Hina, Sanaa e Asif. Quell’onore difeso con la morte

di Giovanni Giacalone

Li chiamavano delitti d’onore. Oggi come ieri l’onore da difendere è quello della famiglia. Una tragedia che si rinnova troppo spesso. Tutti tristemente ricordano le vicende di Sanaa Dafani e Hina Saleem, uccise rispettivamente nel 2009 a Pordenone e nel 2006 a Brescia.

Sanaa, diciottenne di origine marocchina, venne sorpresa in auto con il fidanzato, inseguita e accoltellata a morte da suo padre, il quale ferì anche il ragazzo, sopravvissuto solo per circostanze fortuite. Un padre morbosamente geloso della figlia, che non tollerava la relazione con un italiano per giunta appartenente a un altro credo, o forse non accettava che la ragazza potesse avere una relazione, a prescindere da chi fosse il compagno.

Hina invece, ragazza pakistana poco più che ventenne, venne condannata a morte dalla propria famiglia dopo una vera e propria riunione a cui parteciparono padre, fratelli ed altri parenti maschi. La ragazza venne attirata in casa con un pretesto e uccisa a coltellate per poi essere sepolta nel giardino di casa. La famiglia considerava intollerabile il fatto che Hina fosse andata a convivere con il fidanzato, un italiano non musulmano, opponendosi al matrimonio combinato che i genitori avrebbero cercato di organizzare in Pakistan.

Lo scorso sabato a Molinella, in provincia di Bologna, la stessa triste sorte è toccata ad Asif Khalid, ventisettenne pakistano picchiato a morte dalla famiglia della ragazza con cui si frequentava da tempo. Secondo gli investigatori, Asif è stato attirato in casa con un pretesto per poi venire massacrato dai parenti della ragazza con calci, pugni e oggetti contundenti.

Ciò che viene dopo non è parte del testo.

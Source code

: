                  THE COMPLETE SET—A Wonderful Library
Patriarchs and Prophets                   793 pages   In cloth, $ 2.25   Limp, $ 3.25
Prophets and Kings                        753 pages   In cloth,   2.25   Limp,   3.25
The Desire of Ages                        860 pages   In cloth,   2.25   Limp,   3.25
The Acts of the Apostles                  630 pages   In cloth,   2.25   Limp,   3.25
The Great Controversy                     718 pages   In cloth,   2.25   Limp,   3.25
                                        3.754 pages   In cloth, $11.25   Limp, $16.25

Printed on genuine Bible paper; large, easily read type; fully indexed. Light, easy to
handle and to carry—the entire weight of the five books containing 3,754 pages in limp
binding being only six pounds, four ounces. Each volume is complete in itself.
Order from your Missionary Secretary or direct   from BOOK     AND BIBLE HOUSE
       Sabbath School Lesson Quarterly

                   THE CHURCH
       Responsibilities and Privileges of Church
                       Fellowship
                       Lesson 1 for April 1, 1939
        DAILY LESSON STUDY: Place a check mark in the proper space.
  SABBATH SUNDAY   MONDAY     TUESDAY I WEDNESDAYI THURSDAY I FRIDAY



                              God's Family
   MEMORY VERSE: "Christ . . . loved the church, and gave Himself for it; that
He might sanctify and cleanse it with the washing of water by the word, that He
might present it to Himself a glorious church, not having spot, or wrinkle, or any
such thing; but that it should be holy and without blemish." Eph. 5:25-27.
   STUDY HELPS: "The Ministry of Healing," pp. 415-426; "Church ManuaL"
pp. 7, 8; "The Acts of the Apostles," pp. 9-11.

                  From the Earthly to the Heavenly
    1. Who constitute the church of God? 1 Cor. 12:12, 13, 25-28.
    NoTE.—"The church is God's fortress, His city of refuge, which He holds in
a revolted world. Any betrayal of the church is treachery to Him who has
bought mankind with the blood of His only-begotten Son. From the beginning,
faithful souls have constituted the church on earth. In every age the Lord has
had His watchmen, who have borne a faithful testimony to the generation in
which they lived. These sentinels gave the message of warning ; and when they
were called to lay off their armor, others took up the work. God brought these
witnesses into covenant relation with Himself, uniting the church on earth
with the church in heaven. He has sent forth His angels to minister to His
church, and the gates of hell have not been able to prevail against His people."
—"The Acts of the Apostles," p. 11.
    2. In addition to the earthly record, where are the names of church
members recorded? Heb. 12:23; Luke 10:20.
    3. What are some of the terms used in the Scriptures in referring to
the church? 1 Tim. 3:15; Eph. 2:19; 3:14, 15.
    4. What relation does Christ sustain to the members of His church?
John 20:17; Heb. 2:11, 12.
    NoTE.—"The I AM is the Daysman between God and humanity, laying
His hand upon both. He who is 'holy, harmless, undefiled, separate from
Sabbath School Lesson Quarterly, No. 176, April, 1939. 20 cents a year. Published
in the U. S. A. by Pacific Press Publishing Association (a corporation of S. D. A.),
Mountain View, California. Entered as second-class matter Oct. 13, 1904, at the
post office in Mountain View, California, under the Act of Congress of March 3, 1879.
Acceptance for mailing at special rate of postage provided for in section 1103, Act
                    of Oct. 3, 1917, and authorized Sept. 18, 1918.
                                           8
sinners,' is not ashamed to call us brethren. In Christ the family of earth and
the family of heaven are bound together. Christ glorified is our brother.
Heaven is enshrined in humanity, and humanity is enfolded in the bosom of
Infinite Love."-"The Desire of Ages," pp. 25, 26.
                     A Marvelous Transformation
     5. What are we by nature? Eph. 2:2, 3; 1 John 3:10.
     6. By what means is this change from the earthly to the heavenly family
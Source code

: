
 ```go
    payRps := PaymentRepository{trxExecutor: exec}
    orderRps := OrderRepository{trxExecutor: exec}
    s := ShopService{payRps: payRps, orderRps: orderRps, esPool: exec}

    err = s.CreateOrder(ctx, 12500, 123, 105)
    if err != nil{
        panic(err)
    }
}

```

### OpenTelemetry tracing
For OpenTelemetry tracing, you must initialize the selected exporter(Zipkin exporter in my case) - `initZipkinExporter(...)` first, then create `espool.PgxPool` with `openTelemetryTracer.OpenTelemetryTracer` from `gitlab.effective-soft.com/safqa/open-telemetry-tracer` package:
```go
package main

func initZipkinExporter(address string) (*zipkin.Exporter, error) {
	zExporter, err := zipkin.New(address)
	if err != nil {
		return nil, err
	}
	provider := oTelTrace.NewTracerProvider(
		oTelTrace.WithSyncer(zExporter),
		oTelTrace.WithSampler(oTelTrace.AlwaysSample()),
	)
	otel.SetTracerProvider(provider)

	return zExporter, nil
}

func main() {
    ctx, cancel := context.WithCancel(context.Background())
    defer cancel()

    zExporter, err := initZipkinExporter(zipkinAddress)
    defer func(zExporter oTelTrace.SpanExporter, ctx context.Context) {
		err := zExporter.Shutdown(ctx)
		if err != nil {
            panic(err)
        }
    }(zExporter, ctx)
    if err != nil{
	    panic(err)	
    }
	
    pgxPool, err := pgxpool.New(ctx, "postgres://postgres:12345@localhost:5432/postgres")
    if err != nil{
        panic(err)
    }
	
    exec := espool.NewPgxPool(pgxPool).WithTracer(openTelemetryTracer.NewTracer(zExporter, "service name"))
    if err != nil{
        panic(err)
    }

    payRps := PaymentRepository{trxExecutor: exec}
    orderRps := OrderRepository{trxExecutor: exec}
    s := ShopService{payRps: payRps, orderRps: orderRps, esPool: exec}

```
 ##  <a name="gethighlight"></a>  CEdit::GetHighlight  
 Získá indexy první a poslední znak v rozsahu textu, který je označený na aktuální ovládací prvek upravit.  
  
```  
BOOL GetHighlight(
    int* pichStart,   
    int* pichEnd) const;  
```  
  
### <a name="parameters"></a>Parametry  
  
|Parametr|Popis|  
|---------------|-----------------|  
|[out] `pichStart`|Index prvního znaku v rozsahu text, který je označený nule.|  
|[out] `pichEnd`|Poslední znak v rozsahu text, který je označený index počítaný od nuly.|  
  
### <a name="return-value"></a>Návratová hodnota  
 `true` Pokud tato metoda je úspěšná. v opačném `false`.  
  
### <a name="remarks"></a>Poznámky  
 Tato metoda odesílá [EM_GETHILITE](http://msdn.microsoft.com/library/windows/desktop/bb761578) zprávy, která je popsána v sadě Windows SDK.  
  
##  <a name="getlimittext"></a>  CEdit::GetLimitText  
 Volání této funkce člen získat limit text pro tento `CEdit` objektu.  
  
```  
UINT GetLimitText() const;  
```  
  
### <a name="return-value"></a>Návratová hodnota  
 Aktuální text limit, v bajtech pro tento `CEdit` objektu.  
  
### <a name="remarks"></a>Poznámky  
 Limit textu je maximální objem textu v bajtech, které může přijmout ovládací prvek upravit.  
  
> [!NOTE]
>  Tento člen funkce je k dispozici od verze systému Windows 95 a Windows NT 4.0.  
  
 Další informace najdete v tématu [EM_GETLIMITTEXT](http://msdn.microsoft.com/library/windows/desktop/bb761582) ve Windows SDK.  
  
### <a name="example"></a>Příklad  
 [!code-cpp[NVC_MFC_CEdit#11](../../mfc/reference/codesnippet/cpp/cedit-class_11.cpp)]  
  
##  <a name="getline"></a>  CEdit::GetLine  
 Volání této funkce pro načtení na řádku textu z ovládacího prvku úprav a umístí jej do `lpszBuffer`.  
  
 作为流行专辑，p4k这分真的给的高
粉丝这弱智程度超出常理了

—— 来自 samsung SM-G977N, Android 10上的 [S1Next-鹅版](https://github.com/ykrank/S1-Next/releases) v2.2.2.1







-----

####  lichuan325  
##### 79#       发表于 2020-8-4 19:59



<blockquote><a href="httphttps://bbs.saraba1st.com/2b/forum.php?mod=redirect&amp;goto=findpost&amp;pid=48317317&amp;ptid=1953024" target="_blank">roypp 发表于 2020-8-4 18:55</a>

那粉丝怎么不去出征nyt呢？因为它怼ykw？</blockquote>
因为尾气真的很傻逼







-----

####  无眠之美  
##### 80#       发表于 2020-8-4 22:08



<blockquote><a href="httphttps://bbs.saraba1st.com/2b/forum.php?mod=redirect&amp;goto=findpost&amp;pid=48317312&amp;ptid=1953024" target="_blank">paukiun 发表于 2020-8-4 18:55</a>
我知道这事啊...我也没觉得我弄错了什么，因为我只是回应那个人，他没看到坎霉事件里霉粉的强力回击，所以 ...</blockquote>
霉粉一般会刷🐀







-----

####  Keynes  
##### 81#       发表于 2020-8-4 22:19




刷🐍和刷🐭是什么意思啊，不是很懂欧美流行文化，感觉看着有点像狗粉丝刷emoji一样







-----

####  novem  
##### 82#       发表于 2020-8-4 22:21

Il corpo è poi stato spostato in un altro locale e vegliato fino a quando ha cessato di vivere. La madre e gli zii della ragazza sono stati arrestati mentre il padre risulta tutt’ora latitante.

Ancora una volta ci si trova a dover fare i conti con una triste realtà che va ben oltre il discorso religioso o culturale, anche perché definirlo tale sarebbe offensivo nei confronti di qualunque credo o cultura nel vero senso del termine. Si tratta piuttosto di atteggiamenti primitivi legati ad una mentalità retrograda di clan che porta a considerare la donna proprietà della famiglia, una famiglia che si sente autorizzata a decidere sulla vita e purtroppo spesso anche sulla morte delle persone nel momento in cui i propri interessi vengono messi in pericolo.

I matrimoni combinati sono una triste realtà di molti paesi anche non musulmani e sono spesso legati ad interessi economici; in molti casi le ragazze vengono date in spose a parenti come zii e cugini, non di rado con notevole differenza di età.

Vi è poi un ulteriore elemento su cui ponderare, ovvero il problema dell’integrazione apparente: famiglie di immigrati che vivono e lavorano nel contesto sociale italiano ma a livello psicologico e domestico continuano a vivere come se fossero ancora nel proprio villaggio d’origine, non rispettando le leggi e gli usi vigenti nel paese di nuova residenza.